Print the line that contains "原因：这种错误是因为mave" and every line after it through the last line of the records below, exactly as written and nothing else.
────────────────
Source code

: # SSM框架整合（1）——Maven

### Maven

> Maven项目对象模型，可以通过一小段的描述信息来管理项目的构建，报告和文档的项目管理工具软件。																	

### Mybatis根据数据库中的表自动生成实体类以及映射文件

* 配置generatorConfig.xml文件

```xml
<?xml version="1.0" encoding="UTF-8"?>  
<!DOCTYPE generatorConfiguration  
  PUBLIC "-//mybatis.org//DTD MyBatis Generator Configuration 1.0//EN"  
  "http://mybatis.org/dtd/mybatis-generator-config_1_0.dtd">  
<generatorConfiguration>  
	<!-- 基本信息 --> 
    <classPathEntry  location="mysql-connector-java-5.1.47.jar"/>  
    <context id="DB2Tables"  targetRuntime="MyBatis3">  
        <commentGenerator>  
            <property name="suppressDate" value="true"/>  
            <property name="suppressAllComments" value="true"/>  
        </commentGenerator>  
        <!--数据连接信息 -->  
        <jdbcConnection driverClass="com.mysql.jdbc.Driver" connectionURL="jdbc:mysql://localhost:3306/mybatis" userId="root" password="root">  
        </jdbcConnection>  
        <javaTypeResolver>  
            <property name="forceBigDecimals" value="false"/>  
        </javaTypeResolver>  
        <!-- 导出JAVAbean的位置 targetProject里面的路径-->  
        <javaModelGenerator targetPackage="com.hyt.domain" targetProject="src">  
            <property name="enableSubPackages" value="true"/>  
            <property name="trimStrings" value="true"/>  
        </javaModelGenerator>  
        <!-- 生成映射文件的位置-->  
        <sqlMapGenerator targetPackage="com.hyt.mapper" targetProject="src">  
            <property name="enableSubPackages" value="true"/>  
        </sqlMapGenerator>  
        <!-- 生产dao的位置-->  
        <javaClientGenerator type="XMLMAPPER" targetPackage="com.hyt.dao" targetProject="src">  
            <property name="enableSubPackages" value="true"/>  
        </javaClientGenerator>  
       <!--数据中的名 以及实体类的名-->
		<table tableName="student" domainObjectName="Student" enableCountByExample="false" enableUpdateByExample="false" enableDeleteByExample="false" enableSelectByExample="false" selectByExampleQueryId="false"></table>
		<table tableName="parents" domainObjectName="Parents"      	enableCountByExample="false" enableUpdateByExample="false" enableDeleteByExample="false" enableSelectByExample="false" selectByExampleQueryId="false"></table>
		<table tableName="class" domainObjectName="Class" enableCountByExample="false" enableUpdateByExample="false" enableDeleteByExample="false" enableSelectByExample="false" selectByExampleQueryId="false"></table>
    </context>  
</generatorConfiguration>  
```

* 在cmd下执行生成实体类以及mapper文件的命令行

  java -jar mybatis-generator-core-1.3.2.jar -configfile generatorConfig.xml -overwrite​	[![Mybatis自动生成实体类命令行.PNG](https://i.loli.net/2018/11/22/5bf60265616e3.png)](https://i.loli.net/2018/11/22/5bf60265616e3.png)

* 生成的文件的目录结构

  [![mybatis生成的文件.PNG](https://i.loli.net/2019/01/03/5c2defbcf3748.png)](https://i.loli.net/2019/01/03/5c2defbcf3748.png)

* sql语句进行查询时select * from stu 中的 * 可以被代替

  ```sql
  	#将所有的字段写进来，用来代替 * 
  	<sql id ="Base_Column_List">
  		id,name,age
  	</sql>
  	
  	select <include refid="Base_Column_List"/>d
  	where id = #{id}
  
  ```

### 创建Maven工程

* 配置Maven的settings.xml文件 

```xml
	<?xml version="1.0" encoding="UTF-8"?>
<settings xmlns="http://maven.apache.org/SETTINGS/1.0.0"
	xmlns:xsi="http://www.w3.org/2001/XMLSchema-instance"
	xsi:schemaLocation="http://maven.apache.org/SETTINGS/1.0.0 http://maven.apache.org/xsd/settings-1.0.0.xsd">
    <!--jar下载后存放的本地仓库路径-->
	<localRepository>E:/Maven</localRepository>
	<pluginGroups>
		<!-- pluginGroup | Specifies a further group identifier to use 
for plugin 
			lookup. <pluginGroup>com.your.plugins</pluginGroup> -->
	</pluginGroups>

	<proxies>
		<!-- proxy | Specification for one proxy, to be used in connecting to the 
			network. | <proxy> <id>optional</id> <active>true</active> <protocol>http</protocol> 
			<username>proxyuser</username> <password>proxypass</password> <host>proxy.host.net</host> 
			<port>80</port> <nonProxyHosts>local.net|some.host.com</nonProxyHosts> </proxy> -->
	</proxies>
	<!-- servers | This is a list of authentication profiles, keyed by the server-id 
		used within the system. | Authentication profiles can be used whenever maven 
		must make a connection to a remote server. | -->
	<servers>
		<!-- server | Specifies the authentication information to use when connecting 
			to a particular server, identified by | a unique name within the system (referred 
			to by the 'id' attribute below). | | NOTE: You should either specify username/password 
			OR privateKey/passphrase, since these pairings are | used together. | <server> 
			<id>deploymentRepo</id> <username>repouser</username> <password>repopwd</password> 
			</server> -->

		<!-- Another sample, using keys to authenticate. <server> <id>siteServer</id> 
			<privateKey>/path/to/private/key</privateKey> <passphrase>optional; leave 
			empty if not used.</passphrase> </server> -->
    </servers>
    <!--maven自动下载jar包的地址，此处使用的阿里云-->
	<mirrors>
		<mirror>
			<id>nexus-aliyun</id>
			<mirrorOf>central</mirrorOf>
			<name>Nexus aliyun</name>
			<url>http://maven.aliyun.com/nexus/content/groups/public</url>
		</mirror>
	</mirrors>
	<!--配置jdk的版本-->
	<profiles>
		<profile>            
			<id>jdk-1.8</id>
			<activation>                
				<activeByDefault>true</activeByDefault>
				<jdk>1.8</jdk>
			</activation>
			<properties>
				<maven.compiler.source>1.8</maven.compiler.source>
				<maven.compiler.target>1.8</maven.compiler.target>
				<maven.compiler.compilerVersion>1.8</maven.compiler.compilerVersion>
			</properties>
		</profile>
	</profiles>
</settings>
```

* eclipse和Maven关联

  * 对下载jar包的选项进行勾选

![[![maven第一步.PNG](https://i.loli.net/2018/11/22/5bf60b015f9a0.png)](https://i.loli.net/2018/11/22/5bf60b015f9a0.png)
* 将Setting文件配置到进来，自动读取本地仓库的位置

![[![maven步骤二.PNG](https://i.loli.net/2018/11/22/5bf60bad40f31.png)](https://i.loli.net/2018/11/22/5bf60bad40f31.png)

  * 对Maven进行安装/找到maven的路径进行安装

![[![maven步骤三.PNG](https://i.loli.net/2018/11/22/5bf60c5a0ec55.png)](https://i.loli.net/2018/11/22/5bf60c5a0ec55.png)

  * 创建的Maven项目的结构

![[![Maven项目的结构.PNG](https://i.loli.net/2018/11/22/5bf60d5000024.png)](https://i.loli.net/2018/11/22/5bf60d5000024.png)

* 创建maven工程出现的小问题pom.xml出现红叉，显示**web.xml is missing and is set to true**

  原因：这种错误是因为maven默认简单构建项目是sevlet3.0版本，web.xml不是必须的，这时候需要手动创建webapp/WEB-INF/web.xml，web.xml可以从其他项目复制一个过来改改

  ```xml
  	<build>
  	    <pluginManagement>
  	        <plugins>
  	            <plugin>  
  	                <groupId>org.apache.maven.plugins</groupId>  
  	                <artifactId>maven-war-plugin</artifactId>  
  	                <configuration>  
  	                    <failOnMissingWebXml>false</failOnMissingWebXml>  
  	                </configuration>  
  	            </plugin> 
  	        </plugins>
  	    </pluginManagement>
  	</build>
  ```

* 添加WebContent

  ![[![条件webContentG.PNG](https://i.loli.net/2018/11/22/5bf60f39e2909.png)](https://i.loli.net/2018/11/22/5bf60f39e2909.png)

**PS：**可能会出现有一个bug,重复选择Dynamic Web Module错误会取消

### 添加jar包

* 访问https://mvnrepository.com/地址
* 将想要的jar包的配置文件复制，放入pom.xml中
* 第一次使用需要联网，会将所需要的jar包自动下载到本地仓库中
────────────────
- Task result
  原因：这种错误是因为maven默认简单构建项目是sevlet3.0版本，web.xml不是必须的，这时候需要手动创建webapp/WEB-INF/web.xml，web.xml可以从其他项目复制一个过来改改

  ```xml
  	<build>
  	    <pluginManagement>
  	        <plugins>
  	            <plugin>  
  	                <groupId>org.apache.maven.plugins</groupId>  
  	                <artifactId>maven-war-plugin</artifactId>  
  	                <configuration>  
  	                    <failOnMissingWebXml>false</failOnMissingWebXml>  
  	                </configuration>  
  	            </plugin> 
  	        </plugins>
  	    </pluginManagement>
  	</build>
  ```

* 添加WebContent

  ![[![条件webContentG.PNG](https://i.loli.net/2018/11/22/5bf60f39e2909.png)](https://i.loli.net/2018/11/22/5bf60f39e2909.png)

**PS：**可能会出现有一个bug,重复选择Dynamic Web Module错误会取消

### 添加jar包

* 访问https://mvnrepository.com/地址
* 将想要的jar包的配置文件复制，放入pom.xml中
* 第一次使用需要联网，会将所需要的jar包自动下载到本地仓库中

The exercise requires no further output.